Oral Contraception for Women with Sturge-Weber Syndrome
SEPTEMBER 12, 2014
Here is a question, derived from one Dr. Comi received, which may be helpful to other women.
Question: Can a woman with Sturge-Weber syndrome use the pill (oral contraception)?
Response: There is no one answer to this question and further study of this issue is needed, but here are some important issues related to this which you can discuss with your doctors.

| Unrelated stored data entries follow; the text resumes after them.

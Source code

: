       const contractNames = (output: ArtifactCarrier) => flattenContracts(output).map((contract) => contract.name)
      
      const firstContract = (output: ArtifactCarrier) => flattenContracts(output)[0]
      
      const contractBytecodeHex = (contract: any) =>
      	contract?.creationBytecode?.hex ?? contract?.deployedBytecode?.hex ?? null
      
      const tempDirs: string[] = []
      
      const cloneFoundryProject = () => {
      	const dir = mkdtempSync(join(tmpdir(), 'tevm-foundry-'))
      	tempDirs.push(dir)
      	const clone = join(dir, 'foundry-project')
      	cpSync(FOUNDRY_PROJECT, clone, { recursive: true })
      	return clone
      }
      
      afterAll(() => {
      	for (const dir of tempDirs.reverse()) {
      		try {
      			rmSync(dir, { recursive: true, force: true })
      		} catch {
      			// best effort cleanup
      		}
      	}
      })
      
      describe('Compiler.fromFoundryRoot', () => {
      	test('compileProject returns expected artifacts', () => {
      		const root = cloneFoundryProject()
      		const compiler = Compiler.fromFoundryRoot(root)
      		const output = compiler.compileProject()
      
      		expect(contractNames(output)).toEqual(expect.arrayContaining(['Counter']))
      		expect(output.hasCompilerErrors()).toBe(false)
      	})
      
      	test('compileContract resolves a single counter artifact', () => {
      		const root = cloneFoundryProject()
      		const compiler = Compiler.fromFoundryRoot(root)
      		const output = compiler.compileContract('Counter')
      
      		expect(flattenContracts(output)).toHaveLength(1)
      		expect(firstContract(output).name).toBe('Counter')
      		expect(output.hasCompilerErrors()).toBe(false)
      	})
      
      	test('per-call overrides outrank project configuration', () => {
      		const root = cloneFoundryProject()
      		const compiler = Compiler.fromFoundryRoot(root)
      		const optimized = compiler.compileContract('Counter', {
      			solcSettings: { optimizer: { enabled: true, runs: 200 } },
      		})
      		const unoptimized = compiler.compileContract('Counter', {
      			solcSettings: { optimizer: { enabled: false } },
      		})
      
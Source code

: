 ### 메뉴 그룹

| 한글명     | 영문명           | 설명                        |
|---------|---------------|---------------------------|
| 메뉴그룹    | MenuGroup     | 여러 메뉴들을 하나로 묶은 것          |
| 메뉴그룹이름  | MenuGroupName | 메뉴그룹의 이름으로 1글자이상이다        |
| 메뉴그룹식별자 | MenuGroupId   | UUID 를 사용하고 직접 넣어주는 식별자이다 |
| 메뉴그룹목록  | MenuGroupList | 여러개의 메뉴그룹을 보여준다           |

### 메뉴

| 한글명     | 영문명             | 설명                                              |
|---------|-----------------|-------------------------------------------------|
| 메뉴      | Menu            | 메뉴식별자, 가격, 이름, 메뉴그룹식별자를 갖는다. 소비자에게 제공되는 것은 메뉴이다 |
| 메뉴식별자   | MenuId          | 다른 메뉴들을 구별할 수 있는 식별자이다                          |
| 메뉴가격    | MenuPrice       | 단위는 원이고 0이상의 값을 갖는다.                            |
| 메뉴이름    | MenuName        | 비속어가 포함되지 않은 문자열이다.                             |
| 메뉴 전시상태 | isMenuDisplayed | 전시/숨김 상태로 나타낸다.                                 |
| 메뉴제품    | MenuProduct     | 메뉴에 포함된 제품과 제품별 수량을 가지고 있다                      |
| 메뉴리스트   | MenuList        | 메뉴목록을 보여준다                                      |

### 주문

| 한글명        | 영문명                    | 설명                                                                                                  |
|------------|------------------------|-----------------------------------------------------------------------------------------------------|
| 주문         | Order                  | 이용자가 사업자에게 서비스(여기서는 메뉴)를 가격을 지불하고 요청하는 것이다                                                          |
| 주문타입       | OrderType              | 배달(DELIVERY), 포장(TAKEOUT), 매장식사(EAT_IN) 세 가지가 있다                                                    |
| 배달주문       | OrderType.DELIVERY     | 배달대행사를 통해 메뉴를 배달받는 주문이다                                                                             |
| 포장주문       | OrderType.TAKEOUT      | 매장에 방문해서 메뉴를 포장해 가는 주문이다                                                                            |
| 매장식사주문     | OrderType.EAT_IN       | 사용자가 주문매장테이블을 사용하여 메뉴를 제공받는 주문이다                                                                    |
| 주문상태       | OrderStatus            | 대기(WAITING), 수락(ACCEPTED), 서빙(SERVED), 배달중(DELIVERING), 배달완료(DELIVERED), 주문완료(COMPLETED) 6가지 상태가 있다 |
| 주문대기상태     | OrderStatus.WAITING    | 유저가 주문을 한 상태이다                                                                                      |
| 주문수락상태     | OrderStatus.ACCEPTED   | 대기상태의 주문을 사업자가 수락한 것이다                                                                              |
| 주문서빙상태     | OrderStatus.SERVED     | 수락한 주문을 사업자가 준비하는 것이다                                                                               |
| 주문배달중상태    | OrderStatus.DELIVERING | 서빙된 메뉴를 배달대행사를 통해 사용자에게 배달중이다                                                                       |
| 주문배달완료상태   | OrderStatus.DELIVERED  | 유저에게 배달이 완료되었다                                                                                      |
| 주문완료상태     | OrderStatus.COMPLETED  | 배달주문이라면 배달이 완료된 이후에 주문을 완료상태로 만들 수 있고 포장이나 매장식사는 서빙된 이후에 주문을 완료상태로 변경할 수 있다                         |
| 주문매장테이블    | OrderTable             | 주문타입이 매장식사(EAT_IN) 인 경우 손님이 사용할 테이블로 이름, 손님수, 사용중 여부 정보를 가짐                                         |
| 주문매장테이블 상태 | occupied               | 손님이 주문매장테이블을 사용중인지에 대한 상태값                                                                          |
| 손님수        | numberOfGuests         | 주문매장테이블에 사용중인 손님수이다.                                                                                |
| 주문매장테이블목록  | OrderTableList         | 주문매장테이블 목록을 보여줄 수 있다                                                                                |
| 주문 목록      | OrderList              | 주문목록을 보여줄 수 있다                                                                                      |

There are risks and careful consideration should be given to this discussion which should be had with your GYN doctor. The first issue is that some anticonvulsants including phenytoin (Dilantin), carbamazepine (Tegretol), barbiturates, primidone (Mysoline), topiramate (Topamax), and oxcarbazepine (Trileptal) can decrease the effectiveness of hormonal birth control methods (pill, patch, ring). Other anticonvulsants do NOT appear to reduce contraceptive efficacy, including gabapentin (Neurontin), lamotrigine (Lamictal), levetiracetam (Keppra), and tiagabine (Gabitril). However, there is some concern that oral contraceptives may reduce the effectiveness of lamotrigine, and I have seen the pill interfere with maintaining adequate blood levels of Tegretol in a woman with Sturge-Weber syndrome with resulting seizures. Depending on what medications you are on, and how well controlled your seizures are, this may or may not be an issue for you. Please discuss with your doctor.
Secondly, there is an increased risk of stroke, particularly with forms of the pill that contain estrogen and this of course is a concern with Sturge-Weber syndrome. If you smoke you should probably not be on the pill-this increases the risk of stroke too. Also if you have bad migraines with aura, this is not a good choice for you either as this has been associated with an increased risk of stroke. Those who have had prior strokes or stroke-like episodes as a teenager or as an adult should probably not use the pill. If you do decide to consider the pill, be sure to discuss the different forms with your GYN and select the form least associated with increased stroke risk.
Some women with Sturge-Weber syndrome have more migraines or seizures related to certain times in their cycle. For them, some forms of the pill can be helpful in preventing their seizures or migraines. Please discuss with your doctor. Finally, be sure to discuss other forms of contraception (if that is the reason you are considering the pill). They may be good choices for you.